My suggestion (and that also seems like the simplest) would be to make all Jupyter dependencies optional. Basically to install them as

pip install "great_expectations[jupyter]"

This could be a simple PR that only requires changes to setup.py and requirements.txt

TheEverlastingBish commented 1 year ago

👍🏽 to this issue.

I would also prefer the "normal" installation to install everything but have the option for a lite installer like pip install great_expectations[slim] or pip install great_expectations[lite] ... that does not install any of the Jupyter dependencies.

My use case is when I install GX for GitHub Actions CI/CD. It only runs a few checks, re-builds the Data Docs, etc. so it does not need a full fat GX installation.

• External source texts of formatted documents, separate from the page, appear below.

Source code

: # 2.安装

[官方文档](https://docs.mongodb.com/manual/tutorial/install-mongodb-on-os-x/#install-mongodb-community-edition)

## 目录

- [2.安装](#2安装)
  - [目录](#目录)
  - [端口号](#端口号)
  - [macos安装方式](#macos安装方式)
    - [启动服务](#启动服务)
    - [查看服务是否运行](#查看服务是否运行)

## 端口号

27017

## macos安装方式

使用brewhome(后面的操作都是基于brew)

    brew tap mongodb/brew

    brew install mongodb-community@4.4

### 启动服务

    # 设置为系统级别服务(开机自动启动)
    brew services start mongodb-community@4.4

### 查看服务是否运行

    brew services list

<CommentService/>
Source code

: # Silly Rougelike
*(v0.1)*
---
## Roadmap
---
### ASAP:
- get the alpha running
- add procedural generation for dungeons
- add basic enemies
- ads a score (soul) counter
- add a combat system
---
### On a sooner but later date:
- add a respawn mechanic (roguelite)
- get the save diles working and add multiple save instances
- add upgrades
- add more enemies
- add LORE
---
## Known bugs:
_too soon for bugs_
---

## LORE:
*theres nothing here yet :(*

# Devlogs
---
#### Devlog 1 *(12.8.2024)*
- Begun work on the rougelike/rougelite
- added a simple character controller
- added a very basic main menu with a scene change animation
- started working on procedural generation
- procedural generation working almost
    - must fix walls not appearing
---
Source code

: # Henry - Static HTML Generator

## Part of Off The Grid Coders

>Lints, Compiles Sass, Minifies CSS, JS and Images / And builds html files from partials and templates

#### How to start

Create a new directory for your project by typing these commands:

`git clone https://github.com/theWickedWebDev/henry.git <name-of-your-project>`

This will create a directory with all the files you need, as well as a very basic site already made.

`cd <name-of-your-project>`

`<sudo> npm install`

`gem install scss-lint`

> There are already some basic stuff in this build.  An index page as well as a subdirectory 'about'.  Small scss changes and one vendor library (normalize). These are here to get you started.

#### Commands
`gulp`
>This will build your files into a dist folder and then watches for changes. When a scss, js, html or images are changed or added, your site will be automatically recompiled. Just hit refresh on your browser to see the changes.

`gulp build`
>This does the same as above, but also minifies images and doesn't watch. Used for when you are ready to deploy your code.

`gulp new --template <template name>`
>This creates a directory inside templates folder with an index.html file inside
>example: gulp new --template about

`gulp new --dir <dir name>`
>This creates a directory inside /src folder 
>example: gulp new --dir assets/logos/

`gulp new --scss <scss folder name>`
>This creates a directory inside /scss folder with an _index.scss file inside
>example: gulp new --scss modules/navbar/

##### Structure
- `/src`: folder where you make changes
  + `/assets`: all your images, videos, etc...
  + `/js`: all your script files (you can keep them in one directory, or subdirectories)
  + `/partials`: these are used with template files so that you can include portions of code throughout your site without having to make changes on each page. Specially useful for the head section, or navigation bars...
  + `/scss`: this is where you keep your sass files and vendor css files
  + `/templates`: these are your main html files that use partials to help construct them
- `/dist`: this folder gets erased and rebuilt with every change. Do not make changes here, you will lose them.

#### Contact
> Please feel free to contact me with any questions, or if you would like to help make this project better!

lucascott commented 1 year ago

Given that extra dependencies <packagename>[<extra>] are only adding dependencies to the main set of dependencies (the one in requirements.txt) (see Setuptools docs) it wouldn't be possible to drop dependencies by creating an extra dependency target.

Hence, the two approaches I see to move forward on this are:

  1. Clean approach: Release a major version update to simplify the core set of dependencies and offering optional extra targets. This would introduce breaking changes which likely have an impact of those users/processes which expect to have (almost) everything bundled in as the current state.
  2. Conservative approach: Release a new separate "skinny" library of GX focused on core capabilities for production servers only. This approach has been adopted by MLflow, another popular open-source framework (skinny install, skinny docs)
bkkkk commented 1 year ago

Just adding my two cents. We are working to leverage GE together with DataDog for monitoring of data quality issues and alerting and having Jupyter dependencies are not needed.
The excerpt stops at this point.